Wisconsin Energy Corp (WEC) is the largest electric and natural gas utility in Wisconsin and the 7th largest in the country. WEC serves 1,132,500 electric customers and 1,049,500 natural gas customers in the Great Lakes region (Michigan and Wisconsin).
Analysts downgrade WEC
- · Analysts at UBS downgraded Wisconsin Energy Corp from "buy" to "neutral." This is not the only analysts downgrading the utility stock.
- · Goldman Sachs downgraded shares of Wisconsin Energy from a neutral rating to a sell rating. They noted that the move was a valuation call.
A valuation call-for what reason? Take a look at the following chart below:
After looking at the chart, I ask myself-- why would they do this? I believe there comes a point when the run could be at jeopardy in the minds of analysts. Think about it-- how long can an investor live in this near perfect investing dream world? This is a world where high yielding defensive stocks (usually less prone to market swings) also continue to grow while the market proper struggle greatly. There comes an end point-- when is that?

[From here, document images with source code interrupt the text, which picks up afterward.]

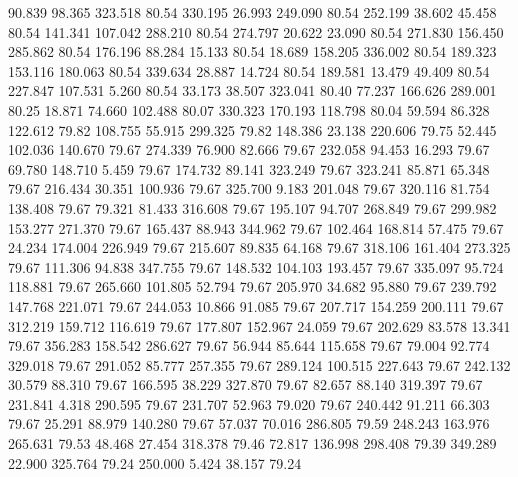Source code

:   90.839   98.365  323.518        80.54
 330.195   26.993  249.090        80.54
 252.199   38.602   45.458        80.54
 141.341  107.042  288.210        80.54
 274.797   20.622   23.090        80.54
 271.830  156.450  285.862        80.54
 176.196   88.284   15.133        80.54
  18.689  158.205  336.002        80.54
 189.323  153.116  180.063        80.54
 339.634   28.887   14.724        80.54
 189.581   13.479   49.409        80.54
 227.847  107.531    5.260        80.54
  33.173   38.507  323.041        80.40
  77.237  166.626  289.001        80.25
  18.871   74.660  102.488        80.07
 330.323  170.193  118.798        80.04
  59.594   86.328  122.612        79.82
 108.755   55.915  299.325        79.82
 148.386   23.138  220.606        79.75
  52.445  102.036  140.670        79.67
 274.339   76.900   82.666        79.67
 232.058   94.453   16.293        79.67
  69.780  148.710    5.459        79.67
 174.732   89.141  323.249        79.67
 323.241   85.871   65.348        79.67
 216.434   30.351  100.936        79.67
 325.700    9.183  201.048        79.67
 320.116   81.754  138.408        79.67
  79.321   81.433  316.608        79.67
 195.107   94.707  268.849        79.67
 299.982  153.277  271.370        79.67
 165.437   88.943  344.962        79.67
 102.464  168.814   57.475        79.67
  24.234  174.004  226.949        79.67
 215.607   89.835   64.168        79.67
 318.106  161.404  273.325        79.67
 111.306   94.838  347.755        79.67
 148.532  104.103  193.457        79.67
 335.097   95.724  118.881        79.67
 265.660  101.805   52.794        79.67
 205.970   34.682   95.880        79.67
 239.792  147.768  221.071        79.67
 244.053   10.866   91.085        79.67
 207.717  154.259  200.111        79.67
 312.219  159.712  116.619        79.67
 177.807  152.967   24.059        79.67
 202.629   83.578   13.341        79.67
 356.283  158.542  286.627        79.67
  56.944   85.644  115.658        79.67
  79.004   92.774  329.018        79.67
 291.052   85.777  257.355        79.67
 289.124  100.515  227.643        79.67
 242.132   30.579   88.310        79.67
 166.595   38.229  327.870        79.67
  82.657   88.140  319.397        79.67
 231.841    4.318  290.595        79.67
 231.707   52.963   79.020        79.67
 240.442   91.211   66.303        79.67
  25.291   88.979  140.280        79.67
  57.037   70.016  286.805        79.59
 248.243  163.976  265.631        79.53
  48.468   27.454  318.378        79.46
  72.817  136.998  298.408        79.39
 349.289   22.900  325.764        79.24
 250.000    5.424   38.157        79.24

Wisconsin Energy is showing us signs that its most recent bullish trend may be coming to an end. Look at the following chart we see a steady decline in the (% since) starting back from a year ago. Not only do we see this decline, but revenue was down by 4.8% last quarter. Let's do the math. If EPS is up 24.4% form last quarter and revenue is down, where is the money coming from to sustain this type of earnings growth? I believe this is contributing to fears that the value of the stock is dropping.
Wisconsin Energy last announced its earnings results on Tuesday, May 1st. The company reported $0.74 EPS for the quarter, meeting the Thomson Reuters consensus estimate of $0.74. The company's quarterly revenue was down 10.3% on a year-over-year basis.
Not only has it continued to push into the over bought zone since it started its run, but we can also observe a well defined negative divergence taking place in the MACD. A negative divergence takes place when the MACD MA's converge with the MACD Histogram, this is a sign of a probable slowdown. If we look at the chart we can also observe the recent lows continuing to dip lower.
I cannot predict that the stock is going to slow down and make a bearish turn, but this is a sign we should not ignore. Not only do the visual charts show us of an impending slow down, but the stock is also falling from grace with analysts also who believe the company cannot continue to raise earnings while revenue decreases. At one point the earnings will have to balance out and when that happens, the value of the stock will adjust accordingly.
I do not see this stock rising much further.